For me and others like me that follow beagle dogs in snow after the ubiquitous cottontail rabbit, this is the season that we live for. There was a time when small game like rabbits were the object of all hunters young and old alike, but the proliferation of the white-tailed deer has changed the focus of the American hunter. I hunt deer too, but secretly I relish having the winter to myself, or seemingly so, to run my beagles after cottontails. After months of sitting quietly in a tree or in a blind waiting for luck to chance my way, I’m ready to get out into the stillness of a frozen world and listen to a chorus of excited hounds in full chase, ready bust the brush to make something happen, ready to holler and laugh with a companion at a shot made or missed on a returning rabbit. The season is mine.

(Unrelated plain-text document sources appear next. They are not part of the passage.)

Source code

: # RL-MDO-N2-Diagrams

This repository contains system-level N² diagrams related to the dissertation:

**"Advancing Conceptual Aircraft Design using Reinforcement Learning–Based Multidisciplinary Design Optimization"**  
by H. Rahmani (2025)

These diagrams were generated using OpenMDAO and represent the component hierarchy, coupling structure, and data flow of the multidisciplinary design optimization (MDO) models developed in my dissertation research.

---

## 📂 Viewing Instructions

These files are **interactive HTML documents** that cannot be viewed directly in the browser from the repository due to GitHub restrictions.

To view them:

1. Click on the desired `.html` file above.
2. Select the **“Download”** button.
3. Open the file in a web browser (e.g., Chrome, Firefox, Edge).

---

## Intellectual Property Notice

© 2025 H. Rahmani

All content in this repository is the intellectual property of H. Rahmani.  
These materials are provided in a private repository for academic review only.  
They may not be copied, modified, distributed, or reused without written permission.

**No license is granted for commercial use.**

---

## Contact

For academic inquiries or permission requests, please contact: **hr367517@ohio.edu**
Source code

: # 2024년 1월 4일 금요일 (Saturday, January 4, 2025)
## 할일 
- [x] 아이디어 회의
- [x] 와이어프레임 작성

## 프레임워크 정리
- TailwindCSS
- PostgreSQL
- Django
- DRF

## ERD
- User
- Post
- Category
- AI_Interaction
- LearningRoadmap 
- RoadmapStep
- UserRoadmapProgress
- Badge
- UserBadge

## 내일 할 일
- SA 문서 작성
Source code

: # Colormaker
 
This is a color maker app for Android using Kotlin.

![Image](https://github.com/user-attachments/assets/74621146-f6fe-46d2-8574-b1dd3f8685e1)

Perhaps it is the seeming loneliness of the cold winter landscape that adds to the bond felt between my hunting companions, mostly close family members, and myself. We are out there, the only humans within sight partaking in a unified goal. An effort we take very seriously and attempt with great intensity, yet at the same time one we address with the light-heartedness and total enjoyment that makes undertaking such a task in relatively harsh conditions fully enjoyable. Our faces get beaten red from the chaffing winds and the bright sun bouncing off the snow-covered ground. If the snow gets too deep, the legs throb from lifting and setting back down of tall heavy boots. We work up a sweat that soon chills the body in an attempt to roust our quarry from their hiding places. But the broad smiles we share cannot be hidden, even as our lips crack and bleed in doing so. Like minded hunters make for a fun hunt even when the rabbits are not running. The season is ours.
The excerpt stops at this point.